When President Trump announced the US plans to withdraw from the Paris Agreement earlier this month, it was striking to see how many large corporates – including the likes of Google, Apple, Levi Strauss and Morgan Stanley – publicly opposing the move.

That response underlined how most major companies see climate risk as part of business, and helps explains why corporate attention is now focused not on whether to manage climate risk, but how to do it.

This is the rationale underpinning the fourth and final key area addressed by the Task Force on Climate-related Financial Disclosures (TCFD), led by Mark Carney and Michael Bloomberg.

‘Metrics and Targets’, focuses on disclosure of the goals and indicators that should be reported in this area.

What metrics and targets will companies be expected to report?

The TCFD recommends that companies should disclose the metrics and targets they use to assess their corporate progress in managing climate-related risks and opportunities. In practice, the TCFD argues that this will mean reporting on the following areas:

  • Disclosing the indicators used by the organisation to assess climate-related risks and opportunities, in line with its strategy and risk management processes.
  • Disclosing Scope 1, Scope 2, and if appropriate, Scope 3 greenhouse gas (GHG) emissions and the related risks.
  • Describing the targets or goals used by the organisation to manage climate-related risks and opportunities, and their performance against these targets.

At recent workshops held by CDP, the feedback heard most often is that it is the challenge of finding clear, measurable targets that can be easily integrated into a company’s mainstream reporting that seems the most overwhelming. However, there are several popular initiatives that can help companies find the right KPIs for them.

A good example of this is the science-based targets (SBT) initiative featured in the previous blog in this series. SBTs are a way to set meaningful reduction programmes that align with the Paris Agreement and therefore also ensure that your company’s efforts fit into the bigger picture of climate change mitigation. SBTs also enable companies to better understand where they are vis-a-vis their competitors.

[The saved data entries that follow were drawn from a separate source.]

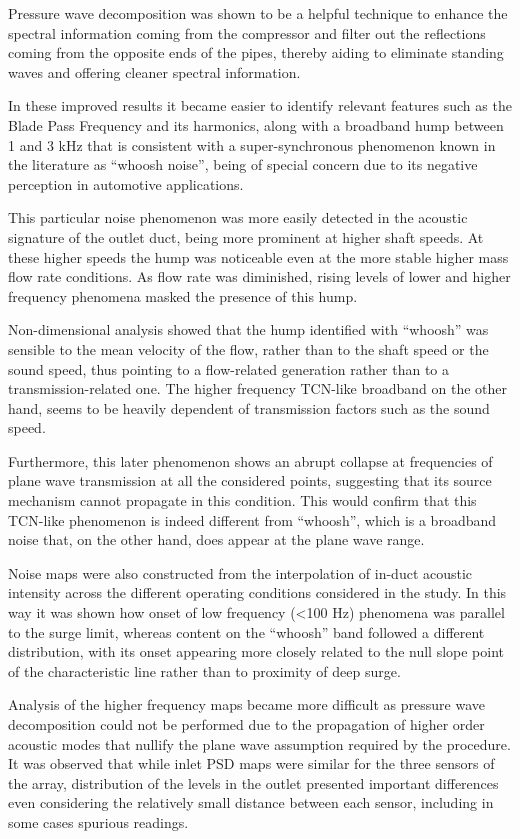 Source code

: Pressure wave decomposition was shown to be a helpful technique to enhance the spectral information coming from the compressor and filter out the reflections coming from the opposite ends of the pipes, thereby aiding to eliminate standing waves and offering  cleaner spectral information.

In these improved results it became easier to identify relevant features such as the Blade Pass Frequency and its harmonics, along with a broadband hump between 1 and 3 kHz that is consistent with a super-synchronous phenomenon known in the literature as ``whoosh noise'', being of special concern due to its negative perception in automotive applications.

This particular noise phenomenon was more easily detected in the acoustic signature of the outlet duct, being more prominent at higher shaft speeds. At these higher speeds the hump was noticeable even at the more stable higher mass flow rate conditions. As flow rate was diminished, rising levels of lower and higher frequency phenomena masked the presence of this hump. 

Non-dimensional analysis showed that the hump identified with ``whoosh'' was sensible to the mean velocity of the flow, rather than to the shaft speed or the sound speed, thus pointing to a flow-related generation rather than to a transmission-related one. The higher frequency TCN-like broadband on the other hand, seems to be heavily dependent of transmission factors such as the sound speed. 

Furthermore, this later phenomenon shows an abrupt collapse at frequencies of plane wave transmission at all the considered points, suggesting that its source mechanism cannot propagate in this condition. This would confirm that this TCN-like phenomenon is indeed different from ``whoosh'', which is a broadband noise that, on the other hand, does appear at the plane wave range.

Noise maps were also constructed from the interpolation of in-duct acoustic intensity across the different operating conditions considered in the study. In this way it was shown how onset of low frequency (<100 Hz) phenomena was parallel to the surge limit, whereas content on the ``whoosh'' band followed a different distribution, with its onset appearing more closely related to the null slope point of the characteristic line rather than to proximity of deep surge.

Analysis of the higher frequency maps became more difficult as pressure wave decomposition could not be performed due to the propagation of higher order acoustic modes that nullify the plane wave assumption required by the procedure. It was observed that while inlet PSD maps were similar for the three sensors of the array, distribution of the levels in the outlet presented important differences even considering the relatively small distance between each sensor, including in some cases spurious readings.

In the power sector we have seen industry initiatives like Carbon Pricing Corridors emerge. This initiative responds to the fact that current carbon-based price signals in the wider economy are too low to attract the low-carbon investments needed.  It also brings together industry experts to shape realistic prognoses of the range of investment-grade carbon prices needed to decarbonise electricity generation through 2020, 2025 and 2030.

Some of the most common metrics used by companies that report to CDP that can help form corporate environmental targets include:

  • Total capex in low carbon investment: Providing a relatively easy-to-quantify way to measure progress towards decarbonisation.
  • Operational efficiency measures: Improvements in areas such as energy efficiency and water use provide a material and quantifiable way to measure progress.
  • Percentage of production in water stressed areas: An important target for companies in water-risk areas, especially in sectors with high-water use such as extractives, apparel or beverages.

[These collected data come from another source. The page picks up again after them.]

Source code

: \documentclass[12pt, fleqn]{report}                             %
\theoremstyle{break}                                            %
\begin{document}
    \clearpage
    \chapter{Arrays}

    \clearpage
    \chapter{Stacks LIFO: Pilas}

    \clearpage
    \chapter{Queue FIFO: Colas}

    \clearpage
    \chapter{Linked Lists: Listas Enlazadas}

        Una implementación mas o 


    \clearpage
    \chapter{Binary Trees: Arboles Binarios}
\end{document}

What are the benefits of working towards these targets?

The metrics and targets that the TCFD recommends all tend to link closely to clear business benefits including cost savings, better investor and customer relations and a healthier working environment.

Most of all, they are about showing how a company is futureproofing its growth ahead of likely future policies and regulations to limit GHG emissions.

All this leads to better overall performance; companies on CDP’s ‘Climate A List’ outperformed the market by 6% over four years.

Companies that start to introduce and report on these kinds of metrics will take a first mover advantage and are very likely to be those we still see on our Bloomberg terminals in 20 years’ time.

Every company is different, and not everyone will agree on the timing or scale of what FDs should report on in this area. However, the importance of climate risk is only likely to increase, and getting disclosure rules right will allow both individual companies, and the market as a whole, to price risks more accurately and build a more sustainable global economy.

 

Paul Simpson is the CEO of CDP, formerly the Carbon Disclosure Project.